TASK ITEM
Below are some records; work out how many of their lines contain "SMCIFP" and give the number only.

Top of PROVIDED RECORDS

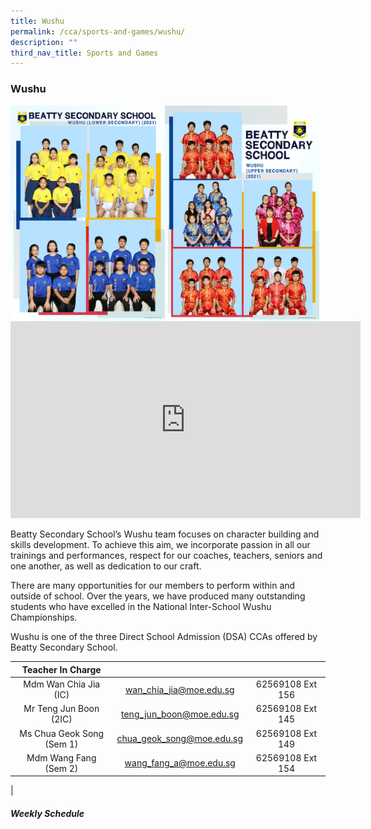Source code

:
 ```yaml
---
title: Wushu
permalink: /cca/sports-and-games/wushu/
description: ""
third_nav_title: Sports and Games
---
```

### **Wushu**

<img align="left" style="width:49%" src="/images/wushu%201.jpg">
<img align="left" style="width:49%" src="/images/wushu%202.jpg">		

<iframe width="560" height="315" src="https://www.youtube.com/embed/zdRY2LlSbAs" title="Beatty Secondary School - Wushu" frameborder="0" allow="accelerometer; autoplay; clipboard-write; encrypted-media; gyroscope; picture-in-picture" allowfullscreen></iframe>

Beatty Secondary School’s Wushu team focuses on character building and skills development. To achieve this aim, we incorporate passion in all our trainings and performances, respect for our coaches, teachers, seniors and one another, as well as dedication to our craft.

There are many opportunities for our members to perform within and outside of school. Over the years, we have produced many outstanding students who have excelled in the National Inter-School Wushu Championships.

Wushu is one of the three Direct School Admission (DSA) CCAs offered by Beatty Secondary School.

| Teacher In Charge |  |  |
|:---:|:---:|:---:|
| Mdm Wan Chia Jia (IC) | [wan_chia_jia@moe.edu.sg](mailto:wan_chia_jia@moe.edu.sg) | 62569108 Ext 156 |
| Mr Teng Jun Boon (2IC) | [teng_jun_boon@moe.edu.sg](mailto:teng_jun_boon@moe.edu.sg) | 62569108 Ext 145 |
| Ms Chua Geok Song (Sem 1) | [chua_geok_song@moe.edu.sg](mailto:chua_geok_song@moe.edu.sg) | 62569108 Ext 149 |
| Mdm Wang Fang (Sem 2) | [wang_fang_a@moe.edu.sg](mailto:wang_fang_a@moe.edu.sg) | 62569108 Ext 154 |
|

##### **Weekly Schedule**

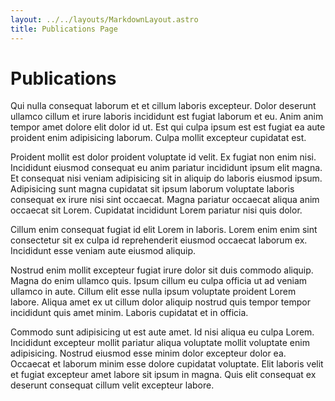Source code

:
 ```yaml
---
layout: ../../layouts/MarkdownLayout.astro
title: Publications Page
---
```


# Publications

Qui nulla consequat laborum et et cillum laboris excepteur. Dolor deserunt ullamco cillum et irure laboris incididunt est fugiat laborum et eu. Anim anim tempor amet dolore elit dolor id ut. Est qui culpa ipsum est est fugiat ea aute proident enim adipisicing laborum. Culpa mollit excepteur cupidatat est.

Proident mollit est dolor proident voluptate id velit. Ex fugiat non enim nisi. Incididunt eiusmod consequat eu anim pariatur incididunt ipsum elit magna. Et consequat nisi veniam adipisicing sit in aliquip do laboris eiusmod ipsum. Adipisicing sunt magna cupidatat sit ipsum laborum voluptate laboris consequat ex irure nisi sint occaecat. Magna pariatur occaecat aliqua anim occaecat sit Lorem. Cupidatat incididunt Lorem pariatur nisi quis dolor.

Cillum enim consequat fugiat id elit Lorem in laboris. Lorem enim enim sint consectetur sit ex culpa id reprehenderit eiusmod occaecat laborum ex. Incididunt esse veniam aute eiusmod aliquip.

Nostrud enim mollit excepteur fugiat irure dolor sit duis commodo aliquip. Magna do enim ullamco quis. Ipsum cillum eu culpa officia ut ad veniam ullamco in aute. Cillum elit esse nulla ipsum voluptate proident Lorem labore. Aliqua amet ex ut cillum dolor aliquip nostrud quis tempor tempor incididunt quis amet minim. Laboris cupidatat et in officia.

Commodo sunt adipisicing ut est aute amet. Id nisi aliqua eu culpa Lorem. Incididunt excepteur mollit pariatur aliqua voluptate mollit voluptate enim adipisicing. Nostrud eiusmod esse minim dolor excepteur dolor ea. Occaecat et laborum minim esse dolore cupidatat voluptate. Elit laboris velit et fugiat excepteur amet labore sit ipsum in magna. Quis elit consequat ex deserunt consequat cillum velit excepteur labore.
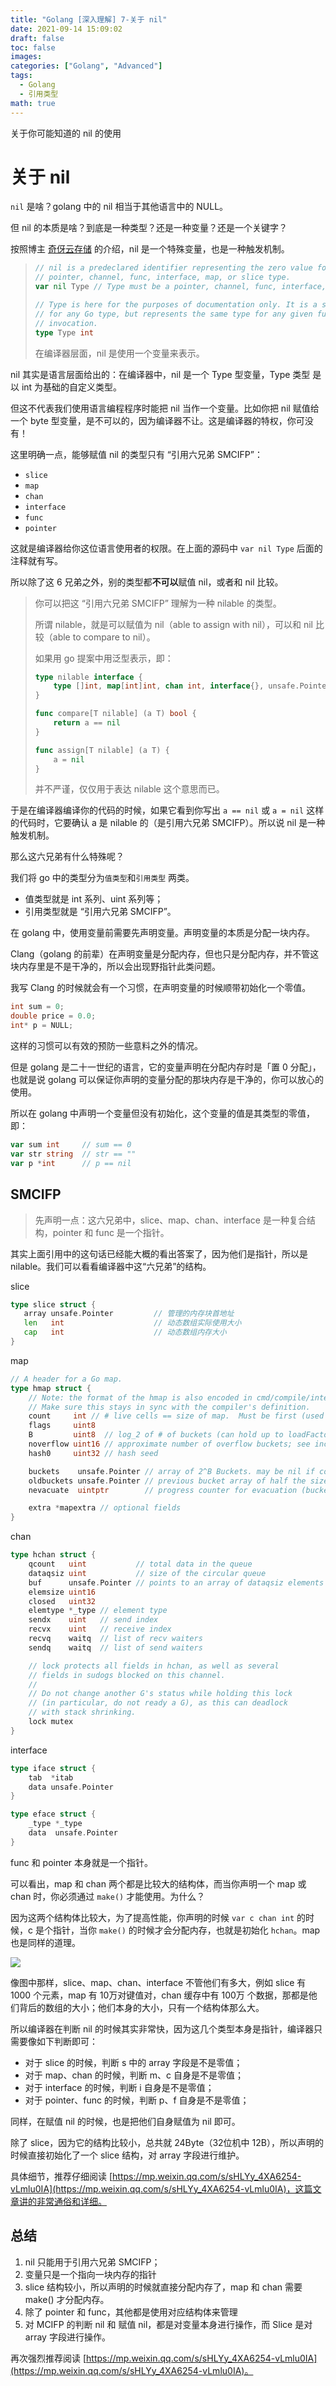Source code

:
 ```yaml
---
title: "Golang [深入理解] 7-关于 nil"
date: 2021-09-14 15:09:02
draft: false
toc: false
images:
categories: ["Golang", "Advanced"]
tags:
  - Golang
  - 引用类型
math: true
---
```


关于你可能知道的 nil 的使用

<!--more-->

# 关于 nil

`nil` 是啥？golang 中的 nil 相当于其他语言中的 NULL。

但 nil 的本质是啥？到底是一种类型？还是一种变量？还是一个关键字？

按照博主 [奇伢云存储](https://mp.weixin.qq.com/s/sHLYy_4XA6254-vLmlu0IA) 的介绍，nil 是一个特殊变量，也是一种触发机制。



>```go
>// nil is a predeclared identifier representing the zero value for a
>// pointer, channel, func, interface, map, or slice type.
>var nil Type // Type must be a pointer, channel, func, interface, map, or slice type
>
>// Type is here for the purposes of documentation only. It is a stand-in
>// for any Go type, but represents the same type for any given function
>// invocation.
>type Type int
>```
>
>在编译器层面，nil 是使用一个变量来表示。

nil 其实是语言层面给出的：在编译器中，nil 是一个 Type 型变量，Type 类型 是以 int 为基础的自定义类型。

但这不代表我们使用语言编程程序时能把 nil 当作一个变量。比如你把 nil 赋值给一个 byte 型变量，是不可以的，因为编译器不让。这是编译器的特权，你可没有！

这里明确一点，能够赋值 nil 的类型只有 “引用六兄弟  SMCIFP”：

- `slice`
- `map`
- `chan`
- `interface`
- `func`
- `pointer`

这就是编译器给你这位语言使用者的权限。在上面的源码中 `var nil Type` 后面的注释就有写。

所以除了这 6 兄弟之外，别的类型都**不可以**赋值 nil，或者和 nil 比较。

>   你可以把这 “引用六兄弟 SMCIFP” 理解为一种 nilable 的类型。
>
>   所谓 nilable，就是可以赋值为 nil（able to assign with nil），可以和 nil 比较（able to compare to nil）。
>
>   如果用 go 提案中用泛型表示，即：
>
>   ```go
>   type nilable interface {
>       type []int, map[int]int, chan int, interface{}, unsafe.Pointer, func
>   }
>   
>   func compare[T nilable] (a T) bool {
>       return a == nil
>   }
>   
>   func assign[T nilable] (a T) {
>       a = nil
>   }
>   ```
>
>   并不严谨，仅仅用于表达 nilable 这个意思而已。



于是在编译器编译你的代码的时候，如果它看到你写出 `a == nil` 或 `a = nil` 这样的代码时，它要确认 a 是 nilable 的（是引用六兄弟 SMCIFP）。所以说 nil 是一种触发机制。

那么这六兄弟有什么特殊呢？

我们将 go 中的类型分为`值类型`和`引用类型` 两类。

- 值类型就是 int 系列、uint 系列等；
- 引用类型就是 “引用六兄弟 SMCIFP”。

在 golang 中，使用变量前需要先声明变量。声明变量的本质是分配一块内存。

Clang（golang 的前辈）在声明变量是分配内存，但也只是分配内存，并不管这块内存里是不是干净的，所以会出现野指针此类问题。

我写 Clang 的时候就会有一个习惯，在声明变量的时候顺带初始化一个零值。

```c
int sum = 0;
double price = 0.0; 
int* p = NULL;
```

这样的习惯可以有效的预防一些意料之外的情况。

但是 golang 是二十一世纪的语言，它的变量声明在分配内存时是「置 0 分配」，也就是说 golang 可以保证你声明的变量分配的那块内存是干净的，你可以放心的使用。

所以在 golang 中声明一个变量但没有初始化，这个变量的值是其类型的零值，即：

```go
var sum int     // sum == 0
var str string  // str == ""
var p *int      // p == nil
```

## SMCIFP

>   先声明一点：这六兄弟中，slice、map、chan、interface 是一种复合结构，pointer 和 func 是一个指针。

其实上面引用中的这句话已经能大概的看出答案了，因为他们是指针，所以是 nilable。我们可以看看编译器中这“六兄弟”的结构。



slice

```go
type slice struct {
   array unsafe.Pointer         // 管理的内存块首地址
   len   int                    // 动态数组实际使用大小
   cap   int                    // 动态数组内存大小
}
```

map

```go
// A header for a Go map.
type hmap struct {
    // Note: the format of the hmap is also encoded in cmd/compile/internal/gc/reflect.go.
    // Make sure this stays in sync with the compiler's definition.
    count     int // # live cells == size of map.  Must be first (used by len() builtin)
    flags     uint8
    B         uint8  // log_2 of # of buckets (can hold up to loadFactor * 2^B items)
    noverflow uint16 // approximate number of overflow buckets; see incrnoverflow for details
    hash0     uint32 // hash seed

    buckets    unsafe.Pointer // array of 2^B Buckets. may be nil if count==0.
    oldbuckets unsafe.Pointer // previous bucket array of half the size, non-nil only when growing
    nevacuate  uintptr        // progress counter for evacuation (buckets less than this have been evacuated)

    extra *mapextra // optional fields
}
```

chan

```go
type hchan struct {
    qcount   uint           // total data in the queue
    dataqsiz uint           // size of the circular queue
    buf      unsafe.Pointer // points to an array of dataqsiz elements
    elemsize uint16
    closed   uint32
    elemtype *_type // element type
    sendx    uint   // send index
    recvx    uint   // receive index
    recvq    waitq  // list of recv waiters
    sendq    waitq  // list of send waiters

    // lock protects all fields in hchan, as well as several
    // fields in sudogs blocked on this channel.
    //
    // Do not change another G's status while holding this lock
    // (in particular, do not ready a G), as this can deadlock
    // with stack shrinking.
    lock mutex
}
```

interface

```go
type iface struct {
    tab  *itab
    data unsafe.Pointer
}

type eface struct {
    _type *_type
    data  unsafe.Pointer
}
```

func 和 pointer 本身就是一个指针。

可以看出，map 和 chan 两个都是比较大的结构体，而当你声明一个 map 或 chan 时，你必须通过 `make()` 才能使用。为什么？

因为这两个结构体比较大，为了提高性能，你声明的时候 `var c chan int` 的时候，c 是个指针，当你 `make()` 的时候才会分配内存，也就是初始化 `hchan`。map 也是同样的道理。

![](https://cdn.jsdelivr.net/gh/TCP404/Picgo//blog/illustration-pic/Go/IMG/IMG20210821110117.png)

像图中那样，slice、map、chan、interface 不管他们有多大，例如 slice 有 1000 个元素，map 有 10万对键值对，chan 缓存中有 100万 个数据，那都是他们背后的数组的大小；他们本身的大小，只有一个结构体那么大。

所以编译器在判断 nil 的时候其实非常快，因为这几个类型本身是指针，编译器只需要像如下判断即可：

- 对于 slice 的时候，判断 s 中的 array 字段是不是零值；
- 对于 map、chan 的时候，判断 m、c 自身是不是零值；
- 对于 interface 的时候，判断 i 自身是不是零值；
- 对于 pointer、func 的时候，判断 p、f 自身是不是零值；

同样，在赋值 nil 的时候，也是把他们自身赋值为 nil 即可。

除了 slice，因为它的结构比较小，总共就 24Byte（32位机中 12B），所以声明的时候直接初始化了一个 slice 结构，对 array 字段进行维护。

具体细节，推荐仔细阅读 [https://mp.weixin.qq.com/s/sHLYy_4XA6254-vLmlu0IA](https://mp.weixin.qq.com/s/sHLYy_4XA6254-vLmlu0IA)，这篇文章讲的非常通俗和详细。



## 总结

1. nil 只能用于引用六兄弟 SMCIFP；
2. 变量只是一个指向一块内存的指针
3. slice 结构较小，所以声明的时候就直接分配内存了，map 和 chan 需要 make() 才分配内存。
4. 除了 pointer 和 func，其他都是使用对应结构体来管理
5. 对 MCIFP 的判断 nil 和 赋值 nil，都是对变量本身进行操作，而 Slice 是对 array 字段进行操作。

再次强烈推荐阅读 [https://mp.weixin.qq.com/s/sHLYy_4XA6254-vLmlu0IA](https://mp.weixin.qq.com/s/sHLYy_4XA6254-vLmlu0IA)。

Bottom of PROVIDED RECORDS

RESPONSE BOX
6